BrianZ111BrianZ111 Global Mapper UserPosts: 40Trusted User
edited December 2014 in Projection Questions
I created a spreadsheet where I paste in the coordinates of vertices in a feature and the great circle measurements of that feature's segments. For distance distortion the spreadsheet finds the distance of the segments in the projection using the coordinates and subtracts the measured great circle distances. For angular distortion it finds the angle between two segments in the projection and subtracts the angle between the great circle paths. The angle between the great circle paths is determined by subtracting the initial bearings measured for the segments from the central point.

So far so good I think?

Now I'd like to know what the maximum distortion in angular distance is in a given area for a projection. Using trigonometry, I take the angular distortion difference above as a central angle, and the length of one segment as the two adjacent sides. The calculated 3rd side length is the angular distance at the end of the segment.
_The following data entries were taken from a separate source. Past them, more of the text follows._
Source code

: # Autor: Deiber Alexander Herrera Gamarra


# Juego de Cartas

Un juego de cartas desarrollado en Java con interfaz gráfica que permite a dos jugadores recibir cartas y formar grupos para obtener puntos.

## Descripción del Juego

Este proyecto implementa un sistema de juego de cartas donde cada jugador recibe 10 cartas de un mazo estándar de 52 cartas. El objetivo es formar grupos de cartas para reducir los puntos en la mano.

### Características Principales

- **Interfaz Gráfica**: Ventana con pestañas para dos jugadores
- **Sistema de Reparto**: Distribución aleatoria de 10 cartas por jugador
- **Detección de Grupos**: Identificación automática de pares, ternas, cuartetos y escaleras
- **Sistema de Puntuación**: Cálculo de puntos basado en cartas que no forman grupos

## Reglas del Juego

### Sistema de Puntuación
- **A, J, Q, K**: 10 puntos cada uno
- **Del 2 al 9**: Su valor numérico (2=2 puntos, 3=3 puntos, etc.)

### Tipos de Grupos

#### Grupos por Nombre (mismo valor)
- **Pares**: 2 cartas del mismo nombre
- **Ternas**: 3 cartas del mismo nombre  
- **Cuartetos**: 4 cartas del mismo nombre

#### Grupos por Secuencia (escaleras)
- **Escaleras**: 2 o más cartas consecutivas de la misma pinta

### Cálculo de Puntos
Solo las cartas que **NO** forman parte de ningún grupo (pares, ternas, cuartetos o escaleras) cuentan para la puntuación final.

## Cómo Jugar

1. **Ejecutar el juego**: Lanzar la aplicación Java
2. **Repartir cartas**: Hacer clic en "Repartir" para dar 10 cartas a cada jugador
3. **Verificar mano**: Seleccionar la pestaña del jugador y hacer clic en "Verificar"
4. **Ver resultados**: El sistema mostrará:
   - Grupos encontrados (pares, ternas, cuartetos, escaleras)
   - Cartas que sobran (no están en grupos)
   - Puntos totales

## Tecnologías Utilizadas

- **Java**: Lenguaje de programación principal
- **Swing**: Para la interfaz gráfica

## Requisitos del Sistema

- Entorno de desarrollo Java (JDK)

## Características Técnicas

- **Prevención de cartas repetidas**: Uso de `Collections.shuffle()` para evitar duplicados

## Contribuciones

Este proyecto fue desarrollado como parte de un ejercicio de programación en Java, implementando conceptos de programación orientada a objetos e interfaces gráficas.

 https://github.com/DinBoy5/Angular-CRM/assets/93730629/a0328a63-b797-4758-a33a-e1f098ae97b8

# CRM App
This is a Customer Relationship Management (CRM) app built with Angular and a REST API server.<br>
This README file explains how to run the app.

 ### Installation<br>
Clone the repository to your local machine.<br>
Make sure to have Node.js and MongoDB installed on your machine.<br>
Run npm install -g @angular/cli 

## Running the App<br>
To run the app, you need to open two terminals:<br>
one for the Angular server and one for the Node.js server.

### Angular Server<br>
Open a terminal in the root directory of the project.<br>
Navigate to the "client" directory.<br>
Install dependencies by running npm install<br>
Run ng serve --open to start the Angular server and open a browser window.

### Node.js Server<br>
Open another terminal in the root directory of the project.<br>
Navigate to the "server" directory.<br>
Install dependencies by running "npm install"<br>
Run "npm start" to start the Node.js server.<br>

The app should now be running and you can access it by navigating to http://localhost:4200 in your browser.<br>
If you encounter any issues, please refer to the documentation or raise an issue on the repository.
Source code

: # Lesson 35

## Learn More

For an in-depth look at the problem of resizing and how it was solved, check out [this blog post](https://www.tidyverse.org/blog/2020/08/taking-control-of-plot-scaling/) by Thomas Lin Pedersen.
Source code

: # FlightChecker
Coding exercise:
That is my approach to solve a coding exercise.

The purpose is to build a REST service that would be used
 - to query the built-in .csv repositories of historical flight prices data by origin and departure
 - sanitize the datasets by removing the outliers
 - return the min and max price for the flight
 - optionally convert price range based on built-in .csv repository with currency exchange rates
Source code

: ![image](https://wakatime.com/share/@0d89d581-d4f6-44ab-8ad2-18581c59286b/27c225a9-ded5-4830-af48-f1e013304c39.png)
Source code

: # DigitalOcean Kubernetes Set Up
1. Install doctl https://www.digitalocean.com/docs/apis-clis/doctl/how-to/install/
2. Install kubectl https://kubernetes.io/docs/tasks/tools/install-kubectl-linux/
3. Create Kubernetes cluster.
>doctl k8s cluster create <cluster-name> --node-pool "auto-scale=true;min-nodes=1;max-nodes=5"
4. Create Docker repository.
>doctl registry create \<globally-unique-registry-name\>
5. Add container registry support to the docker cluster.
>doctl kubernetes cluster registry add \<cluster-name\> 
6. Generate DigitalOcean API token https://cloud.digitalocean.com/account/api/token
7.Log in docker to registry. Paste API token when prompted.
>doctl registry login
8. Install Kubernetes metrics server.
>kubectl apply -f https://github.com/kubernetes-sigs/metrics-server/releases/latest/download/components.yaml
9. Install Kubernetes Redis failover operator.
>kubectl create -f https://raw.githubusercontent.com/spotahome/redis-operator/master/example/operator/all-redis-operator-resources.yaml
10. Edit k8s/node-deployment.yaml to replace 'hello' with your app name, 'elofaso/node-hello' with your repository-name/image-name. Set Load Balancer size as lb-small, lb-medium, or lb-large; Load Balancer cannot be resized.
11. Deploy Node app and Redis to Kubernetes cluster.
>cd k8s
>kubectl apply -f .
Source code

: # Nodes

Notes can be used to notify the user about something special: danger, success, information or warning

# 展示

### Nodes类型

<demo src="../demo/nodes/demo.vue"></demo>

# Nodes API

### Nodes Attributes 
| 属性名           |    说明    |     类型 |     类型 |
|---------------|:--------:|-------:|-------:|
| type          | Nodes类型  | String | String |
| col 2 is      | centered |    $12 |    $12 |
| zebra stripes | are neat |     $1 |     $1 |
Will using the 90° corners of the perimeter segments give me the maximum angular distance due to distortion or do I need to measure a different angle? Is this something that even makes sense to calculate? I'm just trying to get a feel for the maximum error caused by different projections in different size areas in a quantifiable way. Is there an easier way to calculate the distortion of a projection over a given area, either within global mapper or a 3rd party program or spreadsheet?
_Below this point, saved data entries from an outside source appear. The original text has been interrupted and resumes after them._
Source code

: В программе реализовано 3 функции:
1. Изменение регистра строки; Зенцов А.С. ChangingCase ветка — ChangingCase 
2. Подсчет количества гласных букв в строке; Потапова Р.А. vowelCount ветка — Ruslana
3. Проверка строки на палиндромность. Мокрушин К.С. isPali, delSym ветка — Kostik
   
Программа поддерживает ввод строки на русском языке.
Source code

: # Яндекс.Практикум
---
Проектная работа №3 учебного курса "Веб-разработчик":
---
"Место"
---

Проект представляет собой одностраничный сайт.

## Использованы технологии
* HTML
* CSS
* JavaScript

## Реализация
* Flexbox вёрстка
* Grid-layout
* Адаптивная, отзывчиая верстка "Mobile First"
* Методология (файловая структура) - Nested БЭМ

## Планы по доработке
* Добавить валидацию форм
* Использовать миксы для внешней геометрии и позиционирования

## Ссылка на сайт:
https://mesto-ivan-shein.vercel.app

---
Here's the spreadsheet I made: It has coordinates and measurements pasted in on the Map Perimeter Measurements sheet and the calculations are on the Projection Distortion sheet.

Thanks for any help pointing me in the right (undistorted :D) direction.


  • GeoGeo Global Mapper User Posts: 92Trusted User
    edited December 2014
    hello BrianZ111,

    Tissot's indicatrix is a mathematical contrivance presented by French mathematician Nicolas Auguste Tissot in 1859 and 1871 in order to characterize local distortions due to map projection. It is the geometry that results from projecting a circle of infinitesimal radius from a curved geometric model, such as a globe, onto a map. Tissot proved that the resulting diagram is an ellipse whose axes indicate the two principal directions along which scale is maximal and minimal at that point on the map.

    I hope that it can help you.
  • BrianZ111BrianZ111 Global Mapper User Posts: 40Trusted User
    edited December 2014
    Yes I was aware of Tissot as a visual. I guess I'm looking for the math behind it but I didn't think to google that thanks. If you know of a good page that explains the math let me know, otherwise I'll google around and figure it out.
  • GeoGeo Global Mapper User Posts: 92Trusted User
    edited December 2014
    There's a one-to-one correspondence between the Tissot indicatrix and the metric tensor of the map projection coordinate conversion.[1]

    1. Goldberg, David M.; Gott III, J. Richard (2007). "Flexion and Skewness in Map Projections of the Earth". Cartographica 42 (4): 297–318. doi:10.3138/carto.42.4.297. Retrieved 2011-11-14.
  • BrianZ111BrianZ111 Global Mapper User Posts: 40Trusted User
    edited December 2014
    OK, thanks. I will investigate that.